__What is needed__: Drop the pictures, then repeat every record exactly as it stands.

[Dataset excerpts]

-------

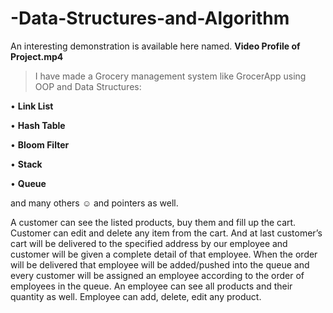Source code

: # -Data-Structures-and-Algorithm
An interesting demonstration is available here named. **Video Profile of Project.mp4**


>I have made a Grocery management system like GrocerApp using OOP and Data Structures:

• **Link List**

• **Hash Table**

• **Bloom Filter**

• **Stack**

• **Queue**

and many others ☺ and pointers as well.


A customer can see the listed products, buy them and fill up the cart. Customer can edit and delete any item from the cart. And at last customer’s cart will be delivered to the specified address by our employee and customer will be given a complete detail of that employee. When the order will be delivered that employee will be added/pushed into the queue and every customer will be assigned an employee according to the order of employees in the queue. An employee can see all products and their quantity as well. Employee can add, delete, edit any product.
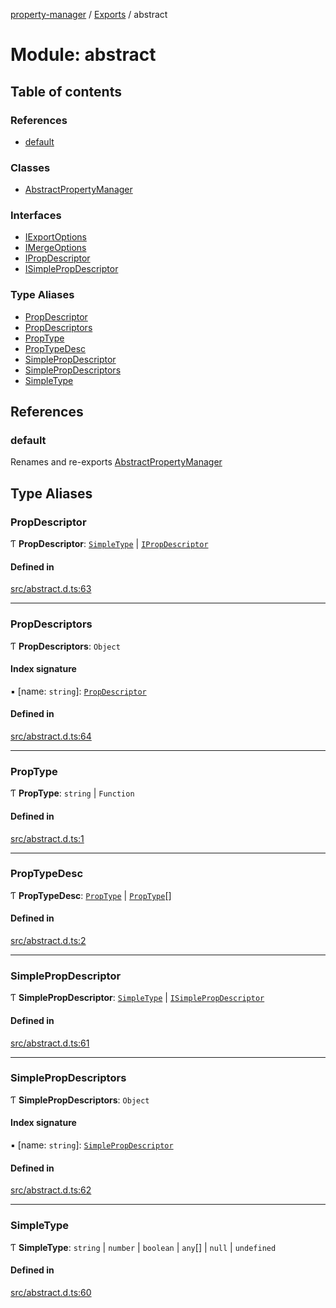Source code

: [property-manager](../README.md) / [Exports](../modules.md) / abstract

# Module: abstract

## Table of contents

### References

- [default](abstract.md#default)

### Classes

- [AbstractPropertyManager](../classes/abstract.AbstractPropertyManager.md)

### Interfaces

- [IExportOptions](../interfaces/abstract.IExportOptions.md)
- [IMergeOptions](../interfaces/abstract.IMergeOptions.md)
- [IPropDescriptor](../interfaces/abstract.IPropDescriptor.md)
- [ISimplePropDescriptor](../interfaces/abstract.ISimplePropDescriptor.md)

### Type Aliases

- [PropDescriptor](abstract.md#propdescriptor)
- [PropDescriptors](abstract.md#propdescriptors)
- [PropType](abstract.md#proptype)
- [PropTypeDesc](abstract.md#proptypedesc)
- [SimplePropDescriptor](abstract.md#simplepropdescriptor)
- [SimplePropDescriptors](abstract.md#simplepropdescriptors)
- [SimpleType](abstract.md#simpletype)

## References

### default

Renames and re-exports [AbstractPropertyManager](../classes/abstract.AbstractPropertyManager.md)

## Type Aliases

### PropDescriptor

Ƭ **PropDescriptor**: [`SimpleType`](abstract.md#simpletype) \| [`IPropDescriptor`](../interfaces/abstract.IPropDescriptor.md)

#### Defined in

[src/abstract.d.ts:63](https://github.com/snowyu/property-manager.js/blob/d0c8aad/src/abstract.d.ts#L63)

___

### PropDescriptors

Ƭ **PropDescriptors**: `Object`

#### Index signature

▪ [name: `string`]: [`PropDescriptor`](abstract.md#propdescriptor)

#### Defined in

[src/abstract.d.ts:64](https://github.com/snowyu/property-manager.js/blob/d0c8aad/src/abstract.d.ts#L64)

___

### PropType

Ƭ **PropType**: `string` \| `Function`

#### Defined in

[src/abstract.d.ts:1](https://github.com/snowyu/property-manager.js/blob/d0c8aad/src/abstract.d.ts#L1)

___

### PropTypeDesc

Ƭ **PropTypeDesc**: [`PropType`](abstract.md#proptype) \| [`PropType`](abstract.md#proptype)[]

#### Defined in

[src/abstract.d.ts:2](https://github.com/snowyu/property-manager.js/blob/d0c8aad/src/abstract.d.ts#L2)

___

### SimplePropDescriptor

Ƭ **SimplePropDescriptor**: [`SimpleType`](abstract.md#simpletype) \| [`ISimplePropDescriptor`](../interfaces/abstract.ISimplePropDescriptor.md)

#### Defined in

[src/abstract.d.ts:61](https://github.com/snowyu/property-manager.js/blob/d0c8aad/src/abstract.d.ts#L61)

___

### SimplePropDescriptors

Ƭ **SimplePropDescriptors**: `Object`

#### Index signature

▪ [name: `string`]: [`SimplePropDescriptor`](abstract.md#simplepropdescriptor)

#### Defined in

[src/abstract.d.ts:62](https://github.com/snowyu/property-manager.js/blob/d0c8aad/src/abstract.d.ts#L62)

___

### SimpleType

Ƭ **SimpleType**: `string` \| `number` \| `boolean` \| `any`[] \| ``null`` \| `undefined`

#### Defined in

[src/abstract.d.ts:60](https://github.com/snowyu/property-manager.js/blob/d0c8aad/src/abstract.d.ts#L60)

-------

__Output below__:
Source code

: # -Data-Structures-and-Algorithm
An interesting demonstration is available here named. **Video Profile of Project.mp4**


>I have made a Grocery management system like GrocerApp using OOP and Data Structures:

• **Link List**

• **Hash Table**

• **Bloom Filter**

• **Stack**

• **Queue**

and many others ☺ and pointers as well.


A customer can see the listed products, buy them and fill up the cart. Customer can edit and delete any item from the cart. And at last customer’s cart will be delivered to the specified address by our employee and customer will be given a complete detail of that employee. When the order will be delivered that employee will be added/pushed into the queue and every customer will be assigned an employee according to the order of employees in the queue. An employee can see all products and their quantity as well. Employee can add, delete, edit any product.
Source code

: [property-manager](../README.md) / [Exports](../modules.md) / abstract

# Module: abstract

## Table of contents

### References

- [default](abstract.md#default)

### Classes

- [AbstractPropertyManager](../classes/abstract.AbstractPropertyManager.md)

### Interfaces

- [IExportOptions](../interfaces/abstract.IExportOptions.md)
- [IMergeOptions](../interfaces/abstract.IMergeOptions.md)
- [IPropDescriptor](../interfaces/abstract.IPropDescriptor.md)
- [ISimplePropDescriptor](../interfaces/abstract.ISimplePropDescriptor.md)

### Type Aliases

- [PropDescriptor](abstract.md#propdescriptor)
- [PropDescriptors](abstract.md#propdescriptors)
- [PropType](abstract.md#proptype)
- [PropTypeDesc](abstract.md#proptypedesc)
- [SimplePropDescriptor](abstract.md#simplepropdescriptor)
- [SimplePropDescriptors](abstract.md#simplepropdescriptors)
- [SimpleType](abstract.md#simpletype)

## References

### default

Renames and re-exports [AbstractPropertyManager](../classes/abstract.AbstractPropertyManager.md)

## Type Aliases

### PropDescriptor

Ƭ **PropDescriptor**: [`SimpleType`](abstract.md#simpletype) \| [`IPropDescriptor`](../interfaces/abstract.IPropDescriptor.md)

#### Defined in

[src/abstract.d.ts:63](https://github.com/snowyu/property-manager.js/blob/d0c8aad/src/abstract.d.ts#L63)

___

### PropDescriptors

Ƭ **PropDescriptors**: `Object`

#### Index signature

▪ [name: `string`]: [`PropDescriptor`](abstract.md#propdescriptor)

#### Defined in

[src/abstract.d.ts:64](https://github.com/snowyu/property-manager.js/blob/d0c8aad/src/abstract.d.ts#L64)

___

### PropType

Ƭ **PropType**: `string` \| `Function`

#### Defined in

[src/abstract.d.ts:1](https://github.com/snowyu/property-manager.js/blob/d0c8aad/src/abstract.d.ts#L1)

___

### PropTypeDesc

Ƭ **PropTypeDesc**: [`PropType`](abstract.md#proptype) \| [`PropType`](abstract.md#proptype)[]

#### Defined in

[src/abstract.d.ts:2](https://github.com/snowyu/property-manager.js/blob/d0c8aad/src/abstract.d.ts#L2)

___

### SimplePropDescriptor

Ƭ **SimplePropDescriptor**: [`SimpleType`](abstract.md#simpletype) \| [`ISimplePropDescriptor`](../interfaces/abstract.ISimplePropDescriptor.md)

#### Defined in

[src/abstract.d.ts:61](https://github.com/snowyu/property-manager.js/blob/d0c8aad/src/abstract.d.ts#L61)

___

### SimplePropDescriptors

Ƭ **SimplePropDescriptors**: `Object`

#### Index signature

▪ [name: `string`]: [`SimplePropDescriptor`](abstract.md#simplepropdescriptor)

#### Defined in

[src/abstract.d.ts:62](https://github.com/snowyu/property-manager.js/blob/d0c8aad/src/abstract.d.ts#L62)

___

### SimpleType

Ƭ **SimpleType**: `string` \| `number` \| `boolean` \| `any`[] \| ``null`` \| `undefined`

#### Defined in

[src/abstract.d.ts:60](https://github.com/snowyu/property-manager.js/blob/d0c8aad/src/abstract.d.ts#L60)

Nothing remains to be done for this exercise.